The Short Telescope
In the Hunterian Museum at the University of Glasgow is a beautiful Georgian brass telescope. Just over 20 inches in length with a 3-inch aperture and an altazimuth mounting, it is engraved with the name of its creator: “JAMES SHORT LONDON 1743.” Fourteen years after it was made, this telescope arrived at the University of Glasgow as part of a donation of an impressive collection of astronomical instruments. The instruments’ quality was such that the university built an observatory, and King George III created the Regius Professorship in Practical Astronomy; both were the first of their kind in Great Britain. The Short telescope thus symbolizes the impact of the Enlightenment on a university that, in the mid-18th century, was home to such figures as Joseph Black, Adam Smith, and Francis Hutcheson. But it was slavery and colonialism that had funded the Short telescope and the scientific research it made possible.

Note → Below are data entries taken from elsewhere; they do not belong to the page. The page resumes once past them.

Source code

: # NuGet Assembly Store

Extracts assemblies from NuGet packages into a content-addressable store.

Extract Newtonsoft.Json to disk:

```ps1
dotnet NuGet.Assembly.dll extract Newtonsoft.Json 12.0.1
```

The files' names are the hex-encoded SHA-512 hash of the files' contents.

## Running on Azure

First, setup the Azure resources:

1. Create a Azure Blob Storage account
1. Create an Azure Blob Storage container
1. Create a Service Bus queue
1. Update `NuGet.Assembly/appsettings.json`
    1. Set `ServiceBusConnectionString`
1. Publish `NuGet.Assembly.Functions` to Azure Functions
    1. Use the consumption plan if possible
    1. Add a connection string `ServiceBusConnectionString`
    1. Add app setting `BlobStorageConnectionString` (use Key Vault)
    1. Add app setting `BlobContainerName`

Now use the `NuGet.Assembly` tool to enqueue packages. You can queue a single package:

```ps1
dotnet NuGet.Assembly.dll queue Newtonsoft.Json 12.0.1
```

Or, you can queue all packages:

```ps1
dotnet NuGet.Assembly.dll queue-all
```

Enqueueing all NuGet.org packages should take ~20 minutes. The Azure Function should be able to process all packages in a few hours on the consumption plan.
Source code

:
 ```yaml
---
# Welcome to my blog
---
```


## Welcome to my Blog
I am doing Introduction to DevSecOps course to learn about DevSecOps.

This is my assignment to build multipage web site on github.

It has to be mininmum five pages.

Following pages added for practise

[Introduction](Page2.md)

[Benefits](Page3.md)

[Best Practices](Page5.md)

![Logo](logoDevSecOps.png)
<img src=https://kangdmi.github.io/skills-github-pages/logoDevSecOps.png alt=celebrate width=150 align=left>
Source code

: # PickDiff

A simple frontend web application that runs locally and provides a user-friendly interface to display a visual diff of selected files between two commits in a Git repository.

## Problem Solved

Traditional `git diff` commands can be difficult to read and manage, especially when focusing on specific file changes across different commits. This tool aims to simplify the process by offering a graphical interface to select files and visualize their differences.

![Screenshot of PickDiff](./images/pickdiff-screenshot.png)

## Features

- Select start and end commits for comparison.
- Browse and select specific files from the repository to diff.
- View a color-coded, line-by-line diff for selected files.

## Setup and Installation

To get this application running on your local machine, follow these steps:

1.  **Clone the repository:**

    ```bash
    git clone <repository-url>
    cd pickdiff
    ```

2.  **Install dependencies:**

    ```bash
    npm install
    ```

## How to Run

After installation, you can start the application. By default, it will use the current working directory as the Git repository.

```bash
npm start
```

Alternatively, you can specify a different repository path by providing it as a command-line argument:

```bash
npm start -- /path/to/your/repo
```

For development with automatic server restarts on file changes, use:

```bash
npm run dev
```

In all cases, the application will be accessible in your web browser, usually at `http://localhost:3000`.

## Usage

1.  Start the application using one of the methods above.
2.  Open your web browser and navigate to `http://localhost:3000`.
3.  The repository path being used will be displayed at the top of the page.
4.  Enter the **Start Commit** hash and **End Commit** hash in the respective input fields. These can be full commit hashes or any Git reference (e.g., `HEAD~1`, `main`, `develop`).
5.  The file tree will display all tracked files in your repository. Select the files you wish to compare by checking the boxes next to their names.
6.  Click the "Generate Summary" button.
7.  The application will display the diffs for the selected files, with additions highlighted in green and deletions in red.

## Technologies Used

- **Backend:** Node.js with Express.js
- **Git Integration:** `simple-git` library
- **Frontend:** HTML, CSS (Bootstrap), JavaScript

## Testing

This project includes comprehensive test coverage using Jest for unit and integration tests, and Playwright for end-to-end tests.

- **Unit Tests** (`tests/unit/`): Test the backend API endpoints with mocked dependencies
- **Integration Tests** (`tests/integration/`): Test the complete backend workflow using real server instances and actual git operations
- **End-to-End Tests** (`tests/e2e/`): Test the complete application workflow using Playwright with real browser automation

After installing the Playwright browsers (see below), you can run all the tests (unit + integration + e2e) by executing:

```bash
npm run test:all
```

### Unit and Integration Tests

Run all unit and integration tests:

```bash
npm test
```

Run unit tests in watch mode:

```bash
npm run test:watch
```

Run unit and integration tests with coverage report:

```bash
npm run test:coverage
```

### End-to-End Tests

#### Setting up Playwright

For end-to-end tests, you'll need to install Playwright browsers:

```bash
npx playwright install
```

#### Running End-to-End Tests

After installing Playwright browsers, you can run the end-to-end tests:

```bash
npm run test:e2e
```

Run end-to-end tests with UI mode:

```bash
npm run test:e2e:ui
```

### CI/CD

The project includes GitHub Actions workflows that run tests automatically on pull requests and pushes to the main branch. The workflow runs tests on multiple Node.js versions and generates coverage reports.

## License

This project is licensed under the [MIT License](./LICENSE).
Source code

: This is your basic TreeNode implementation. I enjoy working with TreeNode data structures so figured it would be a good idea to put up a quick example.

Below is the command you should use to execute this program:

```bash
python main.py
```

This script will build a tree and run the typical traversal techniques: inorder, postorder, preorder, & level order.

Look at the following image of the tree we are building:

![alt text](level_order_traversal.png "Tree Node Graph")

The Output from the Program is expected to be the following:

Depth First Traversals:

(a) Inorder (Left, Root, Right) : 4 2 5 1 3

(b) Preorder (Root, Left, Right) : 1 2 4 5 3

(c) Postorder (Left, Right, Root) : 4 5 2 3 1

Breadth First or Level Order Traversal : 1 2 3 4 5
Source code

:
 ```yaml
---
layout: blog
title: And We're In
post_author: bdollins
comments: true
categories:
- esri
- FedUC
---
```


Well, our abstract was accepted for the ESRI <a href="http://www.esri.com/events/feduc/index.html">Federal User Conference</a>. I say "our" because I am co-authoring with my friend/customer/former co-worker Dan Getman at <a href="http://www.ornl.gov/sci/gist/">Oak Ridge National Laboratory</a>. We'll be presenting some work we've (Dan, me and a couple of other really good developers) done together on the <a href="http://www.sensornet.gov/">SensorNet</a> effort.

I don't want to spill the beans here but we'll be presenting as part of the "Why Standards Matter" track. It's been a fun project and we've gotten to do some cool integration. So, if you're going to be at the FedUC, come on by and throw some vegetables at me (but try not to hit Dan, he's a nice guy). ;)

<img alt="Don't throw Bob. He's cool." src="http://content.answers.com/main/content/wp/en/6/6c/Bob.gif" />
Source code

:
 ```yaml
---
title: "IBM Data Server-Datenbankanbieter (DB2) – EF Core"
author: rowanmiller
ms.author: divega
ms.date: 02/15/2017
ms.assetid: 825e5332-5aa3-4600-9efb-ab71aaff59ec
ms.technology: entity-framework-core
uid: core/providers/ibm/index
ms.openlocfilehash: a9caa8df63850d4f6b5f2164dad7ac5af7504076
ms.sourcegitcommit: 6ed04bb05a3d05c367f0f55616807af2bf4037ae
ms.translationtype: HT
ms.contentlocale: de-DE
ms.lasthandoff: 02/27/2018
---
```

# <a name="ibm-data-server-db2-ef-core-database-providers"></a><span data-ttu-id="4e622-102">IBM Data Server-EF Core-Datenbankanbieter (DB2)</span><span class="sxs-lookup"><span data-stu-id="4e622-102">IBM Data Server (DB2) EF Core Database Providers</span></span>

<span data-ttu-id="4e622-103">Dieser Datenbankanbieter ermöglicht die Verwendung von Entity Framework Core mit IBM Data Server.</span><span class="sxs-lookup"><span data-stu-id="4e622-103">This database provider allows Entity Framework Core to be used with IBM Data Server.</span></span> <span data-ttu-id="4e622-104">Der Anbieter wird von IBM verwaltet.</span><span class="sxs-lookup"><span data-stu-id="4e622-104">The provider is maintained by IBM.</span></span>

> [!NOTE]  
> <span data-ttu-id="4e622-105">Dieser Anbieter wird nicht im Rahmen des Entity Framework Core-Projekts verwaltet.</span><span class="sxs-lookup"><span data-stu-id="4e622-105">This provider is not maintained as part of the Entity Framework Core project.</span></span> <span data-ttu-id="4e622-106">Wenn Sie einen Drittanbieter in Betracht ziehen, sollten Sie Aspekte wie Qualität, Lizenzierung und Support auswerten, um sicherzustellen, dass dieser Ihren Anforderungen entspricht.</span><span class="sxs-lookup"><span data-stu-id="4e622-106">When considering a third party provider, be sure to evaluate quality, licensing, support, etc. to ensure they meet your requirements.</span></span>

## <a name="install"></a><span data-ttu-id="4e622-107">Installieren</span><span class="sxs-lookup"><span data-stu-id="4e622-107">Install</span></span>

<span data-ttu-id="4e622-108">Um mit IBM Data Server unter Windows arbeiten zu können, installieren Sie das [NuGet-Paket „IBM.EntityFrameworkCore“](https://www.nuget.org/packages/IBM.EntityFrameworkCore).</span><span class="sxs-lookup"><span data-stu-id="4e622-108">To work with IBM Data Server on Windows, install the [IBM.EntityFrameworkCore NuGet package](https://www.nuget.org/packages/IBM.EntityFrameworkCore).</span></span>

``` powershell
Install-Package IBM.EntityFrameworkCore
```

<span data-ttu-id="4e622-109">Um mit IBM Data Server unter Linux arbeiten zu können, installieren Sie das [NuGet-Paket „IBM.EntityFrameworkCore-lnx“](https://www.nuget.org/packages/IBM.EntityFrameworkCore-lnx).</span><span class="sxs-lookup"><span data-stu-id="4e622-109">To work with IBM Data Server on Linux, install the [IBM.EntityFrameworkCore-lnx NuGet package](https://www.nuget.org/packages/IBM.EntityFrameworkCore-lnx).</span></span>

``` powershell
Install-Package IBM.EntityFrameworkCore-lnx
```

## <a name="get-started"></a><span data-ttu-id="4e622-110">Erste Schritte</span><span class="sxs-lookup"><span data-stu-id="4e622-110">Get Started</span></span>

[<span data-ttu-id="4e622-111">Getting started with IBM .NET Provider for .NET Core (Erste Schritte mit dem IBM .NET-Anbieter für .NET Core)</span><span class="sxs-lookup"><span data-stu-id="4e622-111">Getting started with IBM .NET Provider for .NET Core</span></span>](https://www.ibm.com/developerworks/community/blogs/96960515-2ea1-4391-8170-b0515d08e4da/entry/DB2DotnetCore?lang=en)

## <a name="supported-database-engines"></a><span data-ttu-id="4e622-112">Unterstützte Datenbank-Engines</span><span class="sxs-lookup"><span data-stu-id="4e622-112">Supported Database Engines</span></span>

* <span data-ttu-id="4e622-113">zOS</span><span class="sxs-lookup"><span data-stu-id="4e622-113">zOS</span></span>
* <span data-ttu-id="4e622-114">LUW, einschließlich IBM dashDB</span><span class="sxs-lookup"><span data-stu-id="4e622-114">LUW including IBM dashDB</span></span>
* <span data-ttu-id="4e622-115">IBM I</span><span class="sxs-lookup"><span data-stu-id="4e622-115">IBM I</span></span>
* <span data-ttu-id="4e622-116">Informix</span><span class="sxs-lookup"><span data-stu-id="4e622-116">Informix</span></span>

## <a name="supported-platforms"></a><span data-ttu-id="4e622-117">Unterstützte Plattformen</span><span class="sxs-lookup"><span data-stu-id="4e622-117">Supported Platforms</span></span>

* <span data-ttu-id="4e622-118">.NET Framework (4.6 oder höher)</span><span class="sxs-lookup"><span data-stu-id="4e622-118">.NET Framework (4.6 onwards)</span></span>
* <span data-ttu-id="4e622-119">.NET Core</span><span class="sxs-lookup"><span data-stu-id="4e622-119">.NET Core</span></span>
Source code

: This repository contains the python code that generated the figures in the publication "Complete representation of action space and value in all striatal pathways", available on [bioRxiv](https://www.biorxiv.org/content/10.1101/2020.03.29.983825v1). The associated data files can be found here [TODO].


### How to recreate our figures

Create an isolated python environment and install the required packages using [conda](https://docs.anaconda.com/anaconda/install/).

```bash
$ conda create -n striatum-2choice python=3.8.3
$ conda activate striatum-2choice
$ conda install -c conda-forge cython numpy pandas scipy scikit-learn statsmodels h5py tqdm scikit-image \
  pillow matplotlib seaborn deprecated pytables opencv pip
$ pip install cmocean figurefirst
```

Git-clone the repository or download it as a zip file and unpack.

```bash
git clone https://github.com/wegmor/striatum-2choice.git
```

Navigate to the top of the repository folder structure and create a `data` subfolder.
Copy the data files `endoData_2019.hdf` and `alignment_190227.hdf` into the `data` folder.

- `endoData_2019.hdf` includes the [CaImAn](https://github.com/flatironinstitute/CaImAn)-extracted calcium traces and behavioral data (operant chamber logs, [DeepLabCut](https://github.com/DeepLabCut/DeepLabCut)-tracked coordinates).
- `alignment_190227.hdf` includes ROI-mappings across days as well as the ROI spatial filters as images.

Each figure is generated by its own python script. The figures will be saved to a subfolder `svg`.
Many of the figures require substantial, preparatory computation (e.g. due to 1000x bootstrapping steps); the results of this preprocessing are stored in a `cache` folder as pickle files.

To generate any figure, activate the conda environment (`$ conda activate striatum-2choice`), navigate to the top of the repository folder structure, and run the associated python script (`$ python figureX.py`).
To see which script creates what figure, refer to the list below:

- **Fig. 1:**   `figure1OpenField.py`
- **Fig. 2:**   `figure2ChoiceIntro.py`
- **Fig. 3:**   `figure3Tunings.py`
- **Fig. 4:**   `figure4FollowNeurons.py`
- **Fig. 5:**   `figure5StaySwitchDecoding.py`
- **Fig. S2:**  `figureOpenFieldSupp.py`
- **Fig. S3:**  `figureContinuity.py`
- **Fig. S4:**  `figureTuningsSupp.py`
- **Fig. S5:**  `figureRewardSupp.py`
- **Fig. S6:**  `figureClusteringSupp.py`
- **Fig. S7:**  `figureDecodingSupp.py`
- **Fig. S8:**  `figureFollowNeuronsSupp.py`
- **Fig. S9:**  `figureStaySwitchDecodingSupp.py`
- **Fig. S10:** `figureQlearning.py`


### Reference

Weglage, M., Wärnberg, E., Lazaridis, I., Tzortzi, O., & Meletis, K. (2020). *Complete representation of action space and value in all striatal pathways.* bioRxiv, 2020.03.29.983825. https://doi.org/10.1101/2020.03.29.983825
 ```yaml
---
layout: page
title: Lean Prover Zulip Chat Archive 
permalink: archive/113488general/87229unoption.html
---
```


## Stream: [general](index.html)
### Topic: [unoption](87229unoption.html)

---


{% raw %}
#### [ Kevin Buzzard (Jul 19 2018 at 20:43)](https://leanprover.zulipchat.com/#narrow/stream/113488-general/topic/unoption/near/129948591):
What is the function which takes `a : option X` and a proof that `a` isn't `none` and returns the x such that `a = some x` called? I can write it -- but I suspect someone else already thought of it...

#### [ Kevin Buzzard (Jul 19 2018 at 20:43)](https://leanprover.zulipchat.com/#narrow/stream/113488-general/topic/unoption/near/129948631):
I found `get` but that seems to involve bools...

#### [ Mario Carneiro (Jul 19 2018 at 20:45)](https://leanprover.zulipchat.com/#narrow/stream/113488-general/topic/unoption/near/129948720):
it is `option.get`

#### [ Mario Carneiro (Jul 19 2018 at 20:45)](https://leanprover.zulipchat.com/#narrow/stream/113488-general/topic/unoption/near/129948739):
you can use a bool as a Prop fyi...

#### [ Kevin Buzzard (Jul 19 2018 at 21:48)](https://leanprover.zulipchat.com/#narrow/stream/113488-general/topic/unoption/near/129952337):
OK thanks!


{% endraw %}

The Short telescope was given to the university by alumnus Alexander Macfarlane, a fellow of the Royal Society. Macfarlane had built a home in Jamaica designed to function as an observatory, and he had communicated astronomical readings to fellow members of the Royal Society, some of which were published in the society’s Philosophical Transactions. Macfarlane’s observations and the future research at the university that stemmed from his bequest were all funded by the labor of enslaved Africans. A wealthy merchant who traded both enslaved people and slave-produced sugar, a judge, and a member of the Jamaican Assembly, Macfarlane owned his townhouse and observatory in Kingston as well as a number of Jamaican estates, including Biscany in St. Elizabeth and Serge Island in St. Thomas-in-the-East. At Macfarlane’s death in 1755, his estate was valued at £74,535; 791 enslaved people composed almost half of that wealth.
In 2018, the University of Glasgow published the results of an investigation into the extent to which the institution had benefited from slavery. While Georgetown University and others can name the enslaved people whom the institution owned and sold, the Short telescope may be the University of Glasgow’s most tangible connection to slavery. At the time of its donation, and for most of the period since, the telescope’s connection to slavery was either unknown or ignored. Instead, it was the scientific and academic value of the Macfarlane bequest that commanded attention. It is an artifact that illustrates how the history of enslaved people within Great Britain hides in objects and histories that on the surface have no clear connection to slavery, making the enslaved themselves all but invisible.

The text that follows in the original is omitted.